湯ひとつ恵み給へといふ

かなり昔のことですが、ある時バイト中

「おい、もっと熱い湯をもってこい!」

といきなり客に怒鳴られたことがあります。

「こんなぬるい湯じゃ茶を淹れられないだろう」

というのですが、用意していた茶は煎茶であり、僕たち側としては煎茶の抽出に最適な70℃から80℃くらいの温度にしておいたのですが、相手には伝わらず、

「手を抜きやがって」

などと言われたという感じでした。

カップラーメンなどを食べるというのであれば「ぬるすぎるだろう」というのもわかりますが、茶のことに関して京都と静岡で強気に出るのはご法度、というような感じがしてしまいます。
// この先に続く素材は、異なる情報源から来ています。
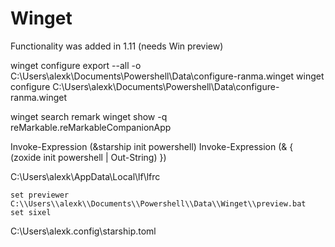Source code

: # Winget

Functionality was added in 1.11 (needs Win preview)

winget configure export --all -o C:\Users\alexk\Documents\Powershell\Data\configure-ranma.winget
winget configure C:\Users\alexk\Documents\Powershell\Data\configure-ranma.winget

winget search remark
winget show -q reMarkable.reMarkableCompanionApp

Invoke-Expression (&starship init powershell)
Invoke-Expression (& { (zoxide init powershell | Out-String) })

C:\Users\alexk\AppData\Local\lf\lfrc

```
set previewer C:\\Users\\alexk\\Documents\\Powershell\\Data\\Winget\\preview.bat
set sixel
```

C:\Users\alexk\.config\starship.toml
そうなると京都人らしく「よくもまあ京都でそんな強気に出ることができるな。それも余所者であるから致し方ないことであり、余所者であるからこそ激昂もできるのであろう」というような気分にもなってきます。

「もし言うにしても普通に言えばいいのに」

とも思ってしまいます。

しかしそんな感じで思っていては京都人らしからぬ態度となってしまいます。

そんなことはおくびにも出さず、「失態をご容赦くだされ」と慇懃な対応をしなければなりません。そして事を終え、扉を閉めて胸の内、「阿呆でおじゃる」と臍で茶を沸かすのが京都の流儀ということになります。

余所者が、湯ひとつ恵み給へといふ。

我手を下さずとも理が渋くあたるであろう。